The climb nearly killed us. By the time we got to the top we were so out of breath we couldn’t even speak, so we collapsed in the tall grass, gasping for air. Almost immediately, water started pouring on us, and I picked my head up to see where it was coming from. A woman had come out of her back door and was soaking the tall grass – and us — with a garden hose, and we were too breathless to yell at her to stop. So we just lay in the grass, wet, gasping and laughing our butts off.

*  *  *

As well as I got to know Don, he wouldn’t tell me much about himself. I knew that he had two little girls, and I knew that his wife was dead.

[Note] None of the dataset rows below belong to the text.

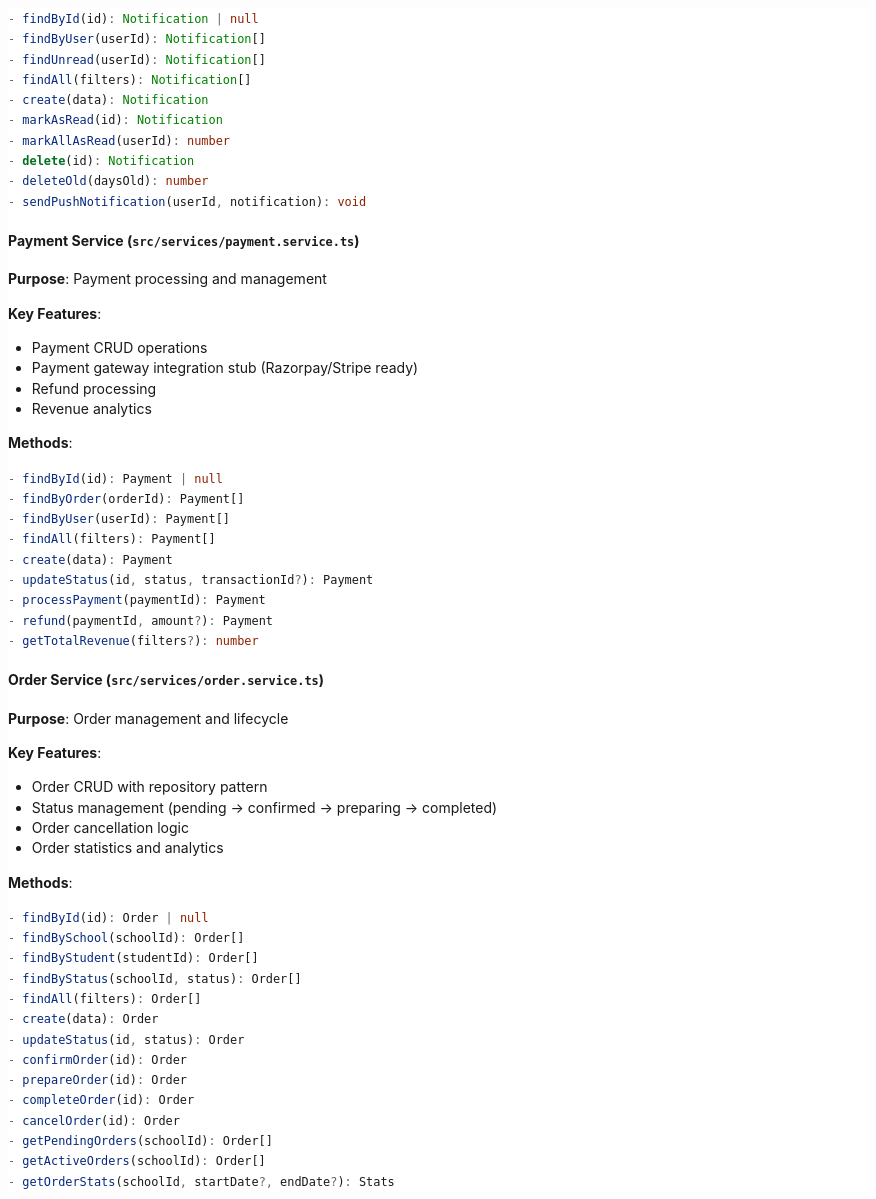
 ```typescript
- findById(id): Notification | null
- findByUser(userId): Notification[]
- findUnread(userId): Notification[]
- findAll(filters): Notification[]
- create(data): Notification
- markAsRead(id): Notification
- markAllAsRead(userId): number
- delete(id): Notification
- deleteOld(daysOld): number
- sendPushNotification(userId, notification): void
```

#### Payment Service (`src/services/payment.service.ts`)

**Purpose**: Payment processing and management

**Key Features**:

- Payment CRUD operations
- Payment gateway integration stub (Razorpay/Stripe ready)
- Refund processing
- Revenue analytics

**Methods**:

```typescript
- findById(id): Payment | null
- findByOrder(orderId): Payment[]
- findByUser(userId): Payment[]
- findAll(filters): Payment[]
- create(data): Payment
- updateStatus(id, status, transactionId?): Payment
- processPayment(paymentId): Payment
- refund(paymentId, amount?): Payment
- getTotalRevenue(filters?): number
```

#### Order Service (`src/services/order.service.ts`)

**Purpose**: Order management and lifecycle

**Key Features**:

- Order CRUD with repository pattern
- Status management (pending → confirmed → preparing → completed)
- Order cancellation logic
- Order statistics and analytics

**Methods**:

```typescript
- findById(id): Order | null
- findBySchool(schoolId): Order[]
- findByStudent(studentId): Order[]
- findByStatus(schoolId, status): Order[]
- findAll(filters): Order[]
- create(data): Order
- updateStatus(id, status): Order
- confirmOrder(id): Order
- prepareOrder(id): Order
- completeOrder(id): Order
- cancelOrder(id): Order
- getPendingOrders(schoolId): Order[]
- getActiveOrders(schoolId): Order[]
- getOrderStats(schoolId, startDate?, endDate?): Stats
```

Other than that, he said little – he wouldn’t even tell me where he lived.

It wasn’t long before I heard the story from some of our co-workers, but I knew Don for several months before he told me about it himself. We were sitting in a bar one night, half-drunk, when he said, “It’s time I told you about it.”

Don and his wife had befriended a man who worked as a writer for a national news magazine. Don said he looked up to the guy, who was very successful and talented. Don and this man drank a lot of beer together. I knew from my own experience that if you knew Don, you were going to be drinking a lot of beer.

One day the man stopped by the McSheffrey apartment when Don wasn’t home. Don’s wife invited him inside and offered him a glass of iced tea. They went into the kitchen, and Mrs. McSheffrey turned toward the refrigerator. When she did, the man grabbed a knife from the kitchen counter and stabbed her repeatedly. She fell to the floor and died.

Don came home that night and found her. The two babies were still in their cribs, unhurt. The police found the man sitting on a doorstep a block away, where he had been sitting since the murder. He told them that he had always wanted to stab a woman to death, but that he had always managed to fend off the urge and figured it would never actually happen.

*  *  *

About a year after I joined the Transcript, Don decided to quit and move to Florida. He got a job at the Bradenton Herald, and he said he was pleased that there was a bar just a few steps from the newspaper’s front door. He had already met the owner/bartender, who he said was a nice guy.

We promised to stay in touch, but we didn’t.

*  *  *

There isn’t much to learn from Don’s gravestone at Bay Pines. He was born in 1934, which solved a small mystery – he was 34 when I met him. He died in 1990, which would have made him 56 years old. I wonder if the alcohol got him, but I guess I’ll never know. I wonder if his daughters live close enough to visit his grave.

The gravestone also noted that he served in the Air Force, and was an Airman 2nd Class. I remember that he talked about that a little. I think he served in Korea as an airplane mechanic, and I seem to remember that he said he liked the military.

Standing by Don’s grave on Memorial Day, small American flags flutter next to each grave stone for as far as you can see.

Besides Don’s, there are 23,952 of them at Bay Pines. Each one of those stones represents a person who lived and breathed and served in the U.S. military. And there is a story to tell about each one of them.